(Plain-text document sources)
:::::

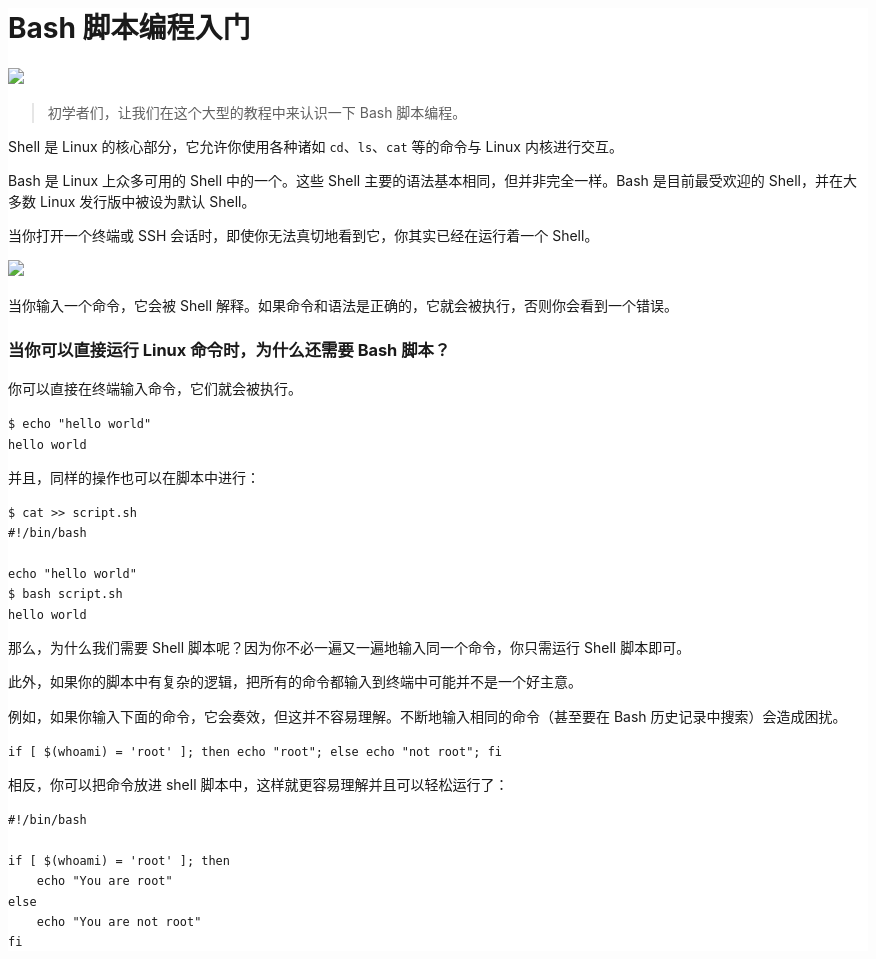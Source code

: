 [#]: subject: "Introduction to Bash Scripting"
[#]: via: "https://itsfoss.com/bash-scripting-tutorial/"
[#]: author: "Abhishek Prakash https://itsfoss.com/author/abhishek/"
[#]: collector: "lujun9972"
[#]: translator: "ChatGPT"
[#]: reviewer: "wxy"
[#]: publisher: "wxy"
[#]: url: "https://linux.cn/article-16120-1.html"

Bash 脚本编程入门
=====

![][0]

> 初学者们，让我们在这个大型的教程中来认识一下 Bash 脚本编程。

Shell 是 Linux 的核心部分，它允许你使用各种诸如 `cd`、`ls`、`cat` 等的命令与 Linux 内核进行交互。

Bash 是 Linux 上众多可用的 Shell 中的一个。这些 Shell 主要的语法基本相同，但并非完全一样。Bash 是目前最受欢迎的 Shell，并在大多数 Linux 发行版中被设为默认 Shell。

当你打开一个终端或 SSH 会话时，即使你无法真切地看到它，你其实已经在运行着一个 Shell。

![][1]

当你输入一个命令，它会被 Shell 解释。如果命令和语法是正确的，它就会被执行，否则你会看到一个错误。

### 当你可以直接运行 Linux 命令时，为什么还需要 Bash 脚本？

你可以直接在终端输入命令，它们就会被执行。

```
$ echo "hello world"
hello world
```

并且，同样的操作也可以在脚本中进行：

```
$ cat >> script.sh
#!/bin/bash

echo "hello world"
$ bash script.sh
hello world
```

那么，为什么我们需要 Shell 脚本呢？因为你不必一遍又一遍地输入同一个命令，你只需运行 Shell 脚本即可。

此外，如果你的脚本中有复杂的逻辑，把所有的命令都输入到终端中可能并不是一个好主意。

例如，如果你输入下面的命令，它会奏效，但这并不容易理解。不断地输入相同的命令（甚至要在 Bash 历史记录中搜索）会造成困扰。

```
if [ $(whoami) = 'root' ]; then echo "root"; else echo "not root"; fi
```

相反，你可以把命令放进 shell 脚本中，这样就更容易理解并且可以轻松运行了：

```
#!/bin/bash

if [ $(whoami) = 'root' ]; then
    echo "You are root"
else
    echo "You are not root"
fi
```


[a]: https://itsfoss.com/author/abhishek/
[b]: https://github.com/lujun9972
[1]: https://itsfoss.com/content/images/wordpress/2021/12/linux-terminal-introduction.png
[1a]: https://itsfoss.com/basic-terminal-tips-ubuntu/
[1b]: https://linuxhandbook.com/absolute-vs-relative-path/
[1c]: https://linux.cn/article-16104-1.html
[1d]: https://linux.cn/article-15921-1.html
[1e]: https://linux.cn/article-15991-1.html
[1f]: https://linux.cn/article-16001-1.html
[2]: https://itsfoss.com/content/images/size/w256h256/2022/12/android-chrome-192x192.png
[3]: https://linuxhandbook.com/content/images/size/w256h256/2021/08/Linux-Handbook-New-Logo.png
[4]: https://itsfoss.com/content/images/2023/07/addition-substraction-bash-script.png
[4a]: https://linux.cn/article-16006-1.html
[4b]: https://linux.cn/article-16016-1.html
[4c]: https://linux.cn/article-16047-1.html
[5]: https://itsfoss.com/content/images/2023/07/extract-substring-bash.png
[6]: https://itsfoss.com/content/images/2023/07/bash-if-else-example.png
[6a]: https://linux.cn/article-16083-1.html
[6b]: https://linux.cn/article-16114-1.html
[6c]: https://linux.cn/article-16116-1.html
[7]: https://www.gnu.org/software/bash/manual/bash.html
[8]: https://tldp.org/LDP/Bash-Beginners-Guide/Bash-Beginners-Guide.pdf
[9]: https://tldp.org/LDP/abs/abs-guide.pdf
[0]: https://img.linux.net.cn/data/attachment/album/202308/23/113613l034n4fu2zt8m40q.jpg
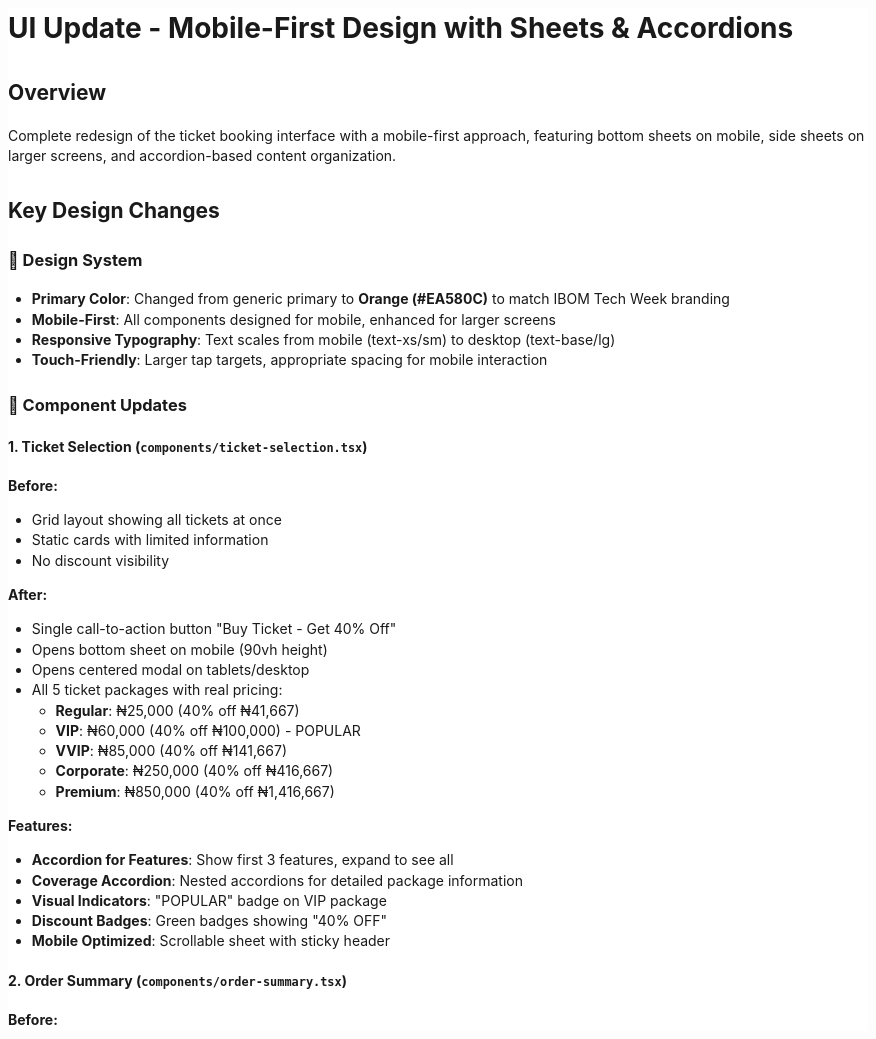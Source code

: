 # UI Update - Mobile-First Design with Sheets & Accordions

## Overview

Complete redesign of the ticket booking interface with a mobile-first approach, featuring bottom sheets on mobile, side sheets on larger screens, and accordion-based content organization.

## Key Design Changes

### 🎨 Design System

- **Primary Color**: Changed from generic primary to **Orange (#EA580C)** to match IBOM Tech Week branding
- **Mobile-First**: All components designed for mobile, enhanced for larger screens
- **Responsive Typography**: Text scales from mobile (text-xs/sm) to desktop (text-base/lg)
- **Touch-Friendly**: Larger tap targets, appropriate spacing for mobile interaction

### 📱 Component Updates

#### 1. **Ticket Selection** (`components/ticket-selection.tsx`)

**Before:**

- Grid layout showing all tickets at once
- Static cards with limited information
- No discount visibility

**After:**

- Single call-to-action button "Buy Ticket - Get 40% Off"
- Opens bottom sheet on mobile (90vh height)
- Opens centered modal on tablets/desktop
- All 5 ticket packages with real pricing:
  - **Regular**: ₦25,000 (40% off ₦41,667)
  - **VIP**: ₦60,000 (40% off ₦100,000) - POPULAR
  - **VVIP**: ₦85,000 (40% off ₦141,667)
  - **Corporate**: ₦250,000 (40% off ₦416,667)
  - **Premium**: ₦850,000 (40% off ₦1,416,667)

**Features:**

- **Accordion for Features**: Show first 3 features, expand to see all
- **Coverage Accordion**: Nested accordions for detailed package information
- **Visual Indicators**: "POPULAR" badge on VIP package
- **Discount Badges**: Green badges showing "40% OFF"
- **Mobile Optimized**: Scrollable sheet with sticky header

#### 2. **Order Summary** (`components/order-summary.tsx`)

**Before:**
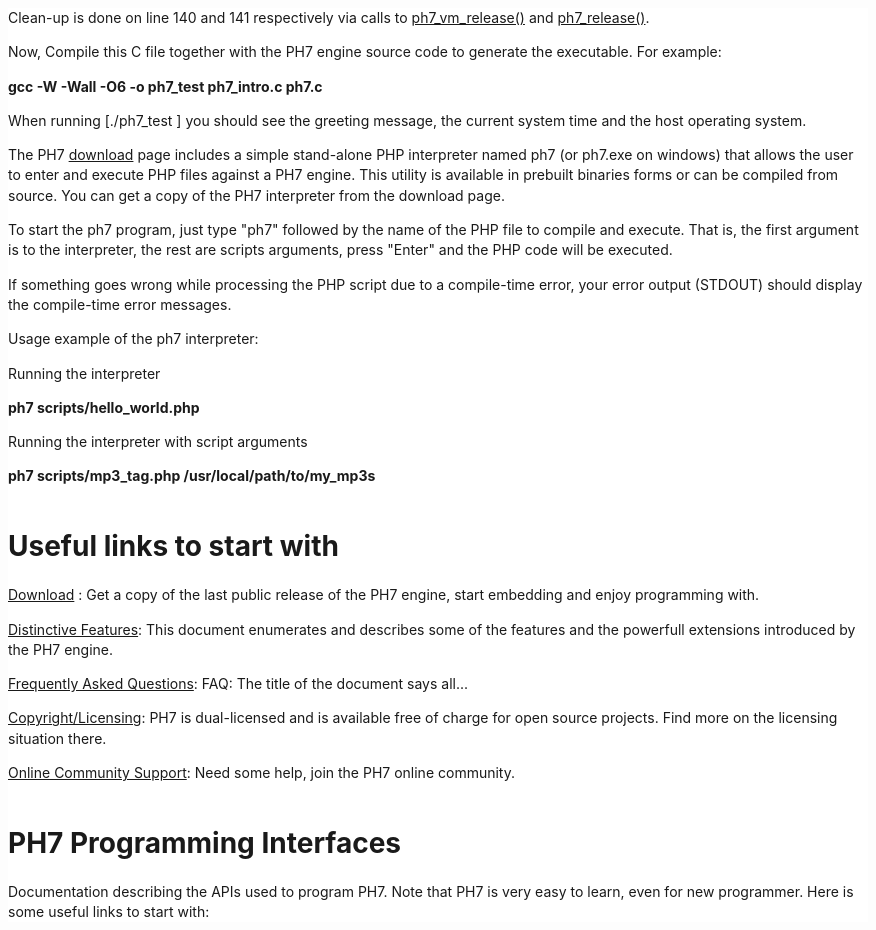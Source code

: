 
Clean-up is done on line 140 and 141 respectively via calls to [ph7_vm_release()](http://ph7.symisc.net/c_api_func.html#ph7_vm_release) and [ph7_release()](http://ph7.symisc.net/c_api_func.html#ph7_release).

Now, Compile this C file together with the PH7 engine source code to generate the executable. For example:

**gcc -W -Wall -O6 -o ph7_test ph7_intro.c ph7.c**

When running [./ph7_test ] you should see the greeting message, the current system time and the host operating system.

The PH7 [download](http://ph7.symisc.net/downloads.html) page includes a simple stand-alone PHP interpreter named ph7 (or ph7.exe on windows) that allows the user to enter and execute PHP files against a PH7 engine. This utility is available in prebuilt binaries forms or can be compiled from source. You can get a copy of the PH7 interpreter from the download page.

To start the ph7 program, just type "ph7" followed by the name of the PHP file to compile and execute. That is, the first argument is to the interpreter, the rest are scripts arguments, press "Enter" and the PHP code will be executed.

If something goes wrong while processing the PHP script due to a compile-time error, your error output (STDOUT) should display the compile-time error messages.


Usage example of the ph7 interpreter:

Running the interpreter

**ph7 scripts/hello_world.php**

Running the interpreter with script arguments

**ph7 scripts/mp3_tag.php /usr/local/path/to/my_mp3s**

Useful links to start with
===========================

[Download](http://ph7.symisc.net/downloads.html) 	:	Get a copy of the last public release of the PH7 engine, start embedding and enjoy programming with.

[Distinctive Features](http://ph7.symisc.net/features.html): 	This document enumerates and describes some of the features and the powerfull extensions introduced by the PH7 engine.


[Frequently Asked Questions](http://ph7.symisc.net/faq.html): 	FAQ: The title of the document says all...


[Copyright/Licensing](http://ph7.symisc.net/licensing.html): 		PH7 is dual-licensed and is available free of charge for open source projects. Find more on the licensing situation there.

[Online Community Support](http://ph7.symisc.net/support.html): 	Need some help, join the PH7 online community.

PH7 Programming Interfaces
==========================

Documentation describing the APIs used to program PH7. Note that PH7 is very easy to learn, even for new programmer. Here is some useful links to start with:
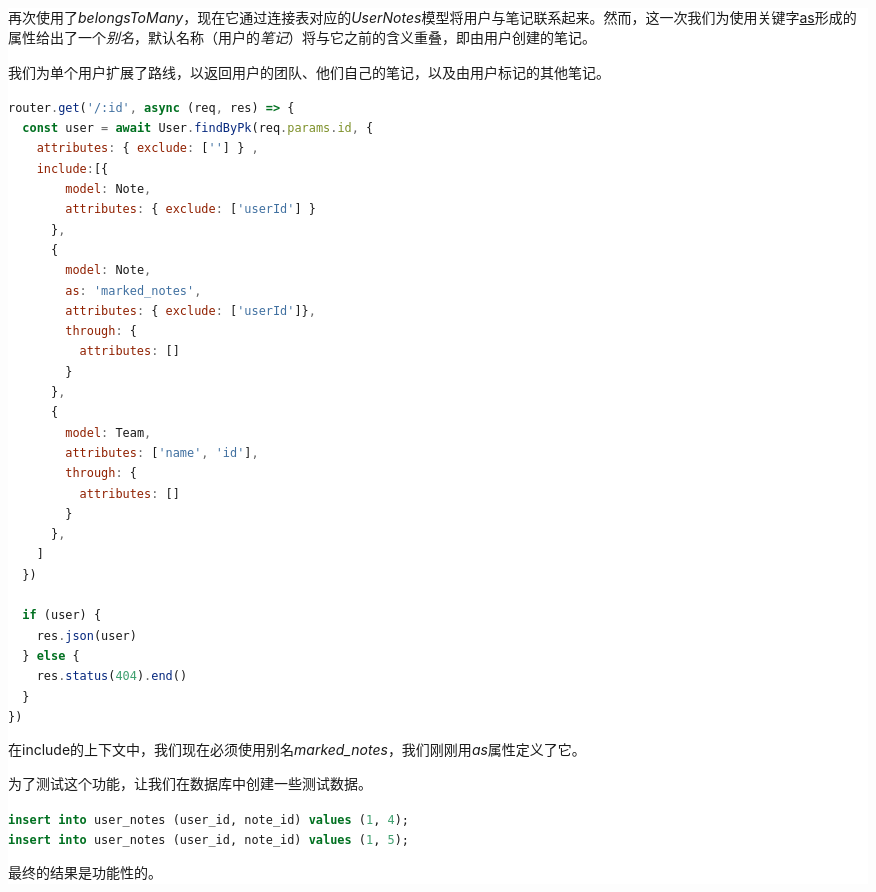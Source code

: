 
 再次使用了<i>belongsToMany</i>，现在它通过连接表对应的<i>UserNotes</i>模型将用户与笔记联系起来。然而，这一次我们为使用关键字[as](https://sequelize.org/master/manual/advanced-many-to-many.html#aliases-and-custom-key-names)形成的属性给出了一个<i>别名</i>，默认名称（用户的<i>笔记</i>）将与它之前的含义重叠，即由用户创建的笔记。


 我们为单个用户扩展了路线，以返回用户的团队、他们自己的笔记，以及由用户标记的其他笔记。

```js
router.get('/:id', async (req, res) => {
  const user = await User.findByPk(req.params.id, {
    attributes: { exclude: [''] } ,
    include:[{
        model: Note,
        attributes: { exclude: ['userId'] }
      },
      {
        model: Note,
        as: 'marked_notes',
        attributes: { exclude: ['userId']},
        through: {
          attributes: []
        }
      },
      {
        model: Team,
        attributes: ['name', 'id'],
        through: {
          attributes: []
        }
      },
    ]
  })

  if (user) {
    res.json(user)
  } else {
    res.status(404).end()
  }
})
```


 在include的上下文中，我们现在必须使用别名<i>marked\_notes</i>，我们刚刚用<i>as</i>属性定义了它。


 为了测试这个功能，让我们在数据库中创建一些测试数据。

```sql
insert into user_notes (user_id, note_id) values (1, 4);
insert into user_notes (user_id, note_id) values (1, 5);
```


 最终的结果是功能性的。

:::::

◆ **What to do**
Where does "components" appear in the records above? Copy each line that holds it.

◆ **Exercise output**
- **Mobile-First**: All components designed for mobile, enhanced for larger screens
#### 1. **Ticket Selection** (`components/ticket-selection.tsx`)
#### 2. **Order Summary** (`components/order-summary.tsx`)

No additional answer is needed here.